Tim Ryan is the Managing Editor of the Sonoma Independent and the COO of the Sonoma Independent's parent organization, Progressive Source Communications. He writes stories on climate, elections, housing, and local news.

Tim joined Progressive Source Communications in early 2019 as an outreach coordinator working on the Candidates Video Debate project. He has worked on many of Progressive Source’s projects, including managing marketing for the Inform Your Vote project, which covered the New York City Mayoral election of 2021. Currently, in addition to day to day operations, he often serves as an account or project manager for Progressive Source projects, such as the recent Portola Wood Stove Changeout Campaign and the California Air Resources Board, Fundamentals of Air Quality Series.

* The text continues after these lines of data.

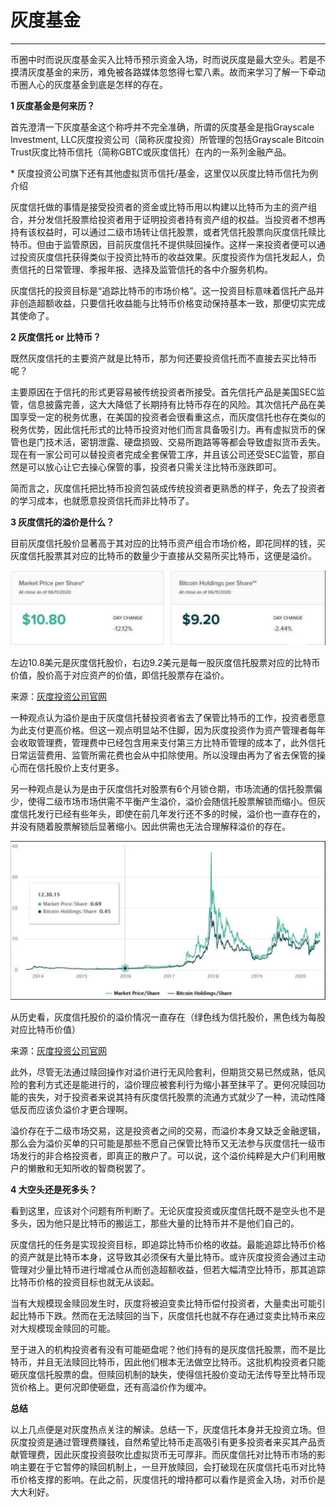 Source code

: # 灰度基金

------

币圈中时而说灰度基金买入比特币预示资金入场，时而说灰度是最大空头。若是不摸清灰度基金的来历，难免被各路媒体忽悠得七荤八素。故而来学习了解一下牵动币圈人心的灰度基金到底是怎样的存在。

**1 灰度基金是何来历？**

首先澄清一下灰度基金这个称呼并不完全准确，所谓的灰度基金是指Grayscale Investment, LLC灰度投资公司（简称灰度投资）所管理的包括Grayscale Bitcoin Trust灰度比特币信托（简称GBTC或灰度信托）在内的一系列金融产品。

\* 灰度投资公司旗下还有其他虚拟货币信托/基金，这里仅以灰度比特币信托为例介绍

灰度信托做的事情是接受投资者的资金或比特币用以构建以比特币为主的资产组合，并分发信托股票给投资者用于证明投资者持有资产组的权益。当投资者不想再持有该权益时，可以通过二级市场转让信托股票，或者凭信托股票向灰度信托赎比特币。但由于监管原因，目前灰度信托不提供赎回操作。这样一来投资者便可以通过投资灰度信托获得类似于投资比特币的收益效果。灰度投资作为信托发起人，负责信托的日常管理、季报年报、选择及监管信托的各中介服务机构。

灰度信托的投资目标是“追踪比特币的市场价格”。这一投资目标意味着信托产品并非创造超额收益，只要信托收益能与比特币价格变动保持基本一致，那便切实完成其使命了。

**2 灰度信托 or 比特币？**

既然灰度信托的主要资产就是比特币，那为何还要投资信托而不直接去买比特币呢？

主要原因在于信托的形式更容易被传统投资者所接受。首先信托产品是美国SEC监管，信息披露完善，这大大降低了长期持有比特币存在的风险。其次信托产品在美国享受一定的税务优惠，在美国的投资者会很看重这点，而灰度信托也存在类似的税务优势，因此信托形式的比特币投资对他们而言具备吸引力。再有虚拟货币的保管也是门技术活，密钥泄露、硬盘损毁、交易所跑路等等都会导致虚拟货币丢失。现在有一家公司可以替投资者完成全套保管工序，并且该公司还受SEC监管，那自然是可以放心让它去操心保管的事，投资者只需关注比特币涨跌即可。

简而言之，灰度信托把比特币投资包装成传统投资者更熟悉的样子，免去了投资者的学习成本，也就愿意投资信托而非比特币了。

**3 灰度信托的溢价是什么？**

目前灰度信托股价显著高于其对应的比特币资产组合市场价格，即花同样的钱，买灰度信托股票其对应的比特币的数量少于直接从交易所买比特币，这便是溢价。

![image-20240821163021143](https://raw.githubusercontent.com/blockchaingarden/blockchain-garden/main/images/gray-market-price.png)

左边10.8美元是灰度信托股价，右边9.2美元是每一股灰度信托股票对应的比特币价值，股价高于对应资产的价值，即信托股票存在溢价。

来源：[灰度投资公司官网](https://www.grayscale.com/)

一种观点认为溢价是由于灰度信托替投资者省去了保管比特币的工作，投资者愿意为此支付更高价格。但这一观点明显站不住脚，因为灰度投资作为资产管理者每年会收取管理费，管理费中已经包含用来支付第三方比特币管理的成本了，此外信托日常运营费用、监管所需花费也会从中扣除使用。所以没理由再为了省去保管的操心而在信托股价上支付更多。

另一种观点是认为是由于灰度信托对股票有6个月锁仓期，市场流通的信托股票偏少，使得二级市场市场供需不平衡产生溢价，溢价会随信托股票解锁而缩小。但灰度信托发行已经有些年头，即使在前几年发行还不多的时候，溢价也一直存在的，并没有随着股票解锁后显著缩小。因此供需也无法合理解释溢价的存在。

![image-20240821163136648](https://raw.githubusercontent.com/blockchaingarden/blockchain-garden/main/images/gray-market-trend.png)

从历史看，灰度信托股价的溢价情况一直存在（绿色线为信托股价，黑色线为每股对应比特币价值）

来源：[灰度投资公司官网](https://www.grayscale.com/)

此外，尽管无法通过赎回操作对溢价进行无风险套利，但期货交易已然成熟，低风险的套利方式还是能进行的，溢价理应被套利行为缩小甚至抹平了。更何况赎回功能的丧失，对于投资者来说其持有灰度信托股票的流通方式就少了一种，流动性降低反而应该负溢价才更合理啊。

溢价存在于二级市场交易，这是投资者之间的交易，而溢价本身又缺乏金融逻辑，那么会为溢价买单的只可能是那些不愿自己保管比特币又无法参与灰度信托一级市场发行的非合格投资者，即真正的散户了。可以说，这个溢价纯粹是大户们利用散户的懒散和无知所收的智商税罢了。

**4 大空头还是死多头？**

看到这里，应该对个问题有所判断了。无论灰度投资或灰度信托既不是空头也不是多头，因为他只是比特币的搬运工，那些大量的比特币并不是他们自己的。

灰度信托的任务是实现投资目标，即追踪比特币价格的收益。最能追踪比特币价格的资产就是比特币本身，这导致其必须保有大量比特币。或许灰度投资会通过主动管理对少量比特币进行增减仓从而创造超额收益，但若大幅清空比特币，那其追踪比特币价格的投资目标也就无从谈起。

当有大规模现金赎回发生时，灰度将被迫变卖比特币偿付投资者，大量卖出可能引起比特币下跌。然而在无法赎回的当下，灰度信托也就不存在通过变卖比特币来应对大规模现金赎回的可能。

至于进入的机构投资者有没有可能砸盘呢？他们持有的是灰度信托股票，而不是比特币，并且无法赎回比特币，因此他们根本无法做空比特币。这批机构投资者只能砸灰度信托股票的盘。但赎回机制的缺失，使得信托股价变动无法传导至比特币现货价格上。更何况即使砸盘，还有高溢价作为缓冲。

**总结**

以上几点便是对灰度热点关注的解读。总结一下，灰度信托本身并无投资立场。但灰度投资是通过管理费赚钱，自然希望比特币走高吸引有更多投资者来买其产品贡献管理费，因此灰度投资鼓吹比虚拟货币无可厚非。而灰度信托对比特币市场的影响主要在于它暂停的赎回机制上，一旦开放赎回，会打破现在灰度信托屯币对比特币价格支撑的影响。在此之前，灰度信托的增持都可以看作是资金入场，对币价是大大利好。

In 2017, he graduated with honors from Cal Poly Humboldt, earning a bachelor’s degree in sociocultural anthropology with a minor in psychology. As an undergraduate, he received institutional approval and grant funding to conduct ethnographic research on the 2016 presidential election, later presenting this research at symposia. He was a founding member of the Humboldt County Ethnographic Archive, which is now permanently housed on campus.

Before joining Progressive Source, Tim worked in social services for the county Department of Health and Human Services in Humboldt County, CA. He was also an assistant field manager for the local environmental political action committee, Sonoma County Conservation Action. He is passionate about social equity, labor, and environmental issues.